During the year Mr. Pradeep Mehta has resigned as CFO w.e.f.
14th August, 2024 and Mr. Abhishek Agarwal has been appointed as CFO w.e.f. 16th August, 2024.
E. Independent Directors declaration:
Pursuant to the provisions of Section 149 of the Act, all the Independent Directors of the Company have submitted a declaration that each of them meets the criteria of independence as per provisions of the Companies Act, 2013, rules there under, SEBI (LODR) Regulations, 2015 and there has been no change in the circumstances which may affect their status as an Independent Directors during the year. In the opinion of the Board of Directors, all the Independent Directors has fulfilled the criteria of independence as provided under the Companies Act, 2013, and SEBI (LODR) Regulations, 2015 and that they are independent of the management.
None of the Directors of the Company are disqualified for being appointed as Directors as specified under Section 164 of the Companies Act, 2013 read with Rule 14(1) of the Companies (Appointment and Qualification of Directors) Rules, 2014.
The Board of Directors and Senior Management Personnel of the Company have affirmed that they have complied with the Code of Conduct for the Financial Year 31st March, 2025.
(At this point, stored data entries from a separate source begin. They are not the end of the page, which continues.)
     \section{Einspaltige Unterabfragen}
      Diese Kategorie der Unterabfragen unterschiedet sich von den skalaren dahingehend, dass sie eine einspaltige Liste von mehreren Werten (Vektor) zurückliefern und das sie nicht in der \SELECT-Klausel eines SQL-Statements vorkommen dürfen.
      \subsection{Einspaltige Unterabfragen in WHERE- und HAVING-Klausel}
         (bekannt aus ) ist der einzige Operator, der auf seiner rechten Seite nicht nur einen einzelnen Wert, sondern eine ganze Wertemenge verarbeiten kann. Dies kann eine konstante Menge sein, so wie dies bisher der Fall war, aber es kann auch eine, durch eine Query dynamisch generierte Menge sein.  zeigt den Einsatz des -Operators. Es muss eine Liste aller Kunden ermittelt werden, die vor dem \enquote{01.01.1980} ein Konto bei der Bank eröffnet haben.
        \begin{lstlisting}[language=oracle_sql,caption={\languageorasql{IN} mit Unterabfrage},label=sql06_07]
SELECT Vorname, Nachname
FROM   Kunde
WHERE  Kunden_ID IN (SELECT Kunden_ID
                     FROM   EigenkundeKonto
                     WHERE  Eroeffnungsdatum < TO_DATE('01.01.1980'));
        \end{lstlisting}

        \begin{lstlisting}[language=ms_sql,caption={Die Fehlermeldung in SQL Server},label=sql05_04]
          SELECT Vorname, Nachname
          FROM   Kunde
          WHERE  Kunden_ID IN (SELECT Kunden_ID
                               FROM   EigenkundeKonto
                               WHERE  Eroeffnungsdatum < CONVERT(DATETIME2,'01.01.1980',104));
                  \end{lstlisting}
The Senior Management Personnel also declared that they did not have any personal interest in any material, financial and commercial transactions which may have a potential conflict with the interest of the Company at large, during the Financial Year ended on 31st March, 2025.
14. MEETINGS OF THE BOARD
Five meetings of the Board of Directors were held during the FY 2024-25 and the gap between two consecutive board meetings was within the statutory limit. The details of the number of meetings held and attended by each Director are provided in the Corporate Governance Report, which forms part of this Report.
15. PERFORMANCE EVALUATION OF BOARD
Pursuant to Regulation 17 of the SEBI (LODR) Regulations, 2015 read with Schedule IV of the Companies Act, 2013, a formal evaluation of Boards performance and that of its Committees and individual directors had been done. A structured questionnaire performance evaluation forms were prepared after taking into consideration, the various aspects of the Board functioning, composition of the Board and its Committees, culture, execution and performance of specific duties, obligations and governance. The forms were circulated to all the Directors.
The Independent Directors at their meeting held on February 07, 2025 evaluated performance of the Chairman and non-independent directors of the Company. The Directors expressed their satisfaction with the evaluation process.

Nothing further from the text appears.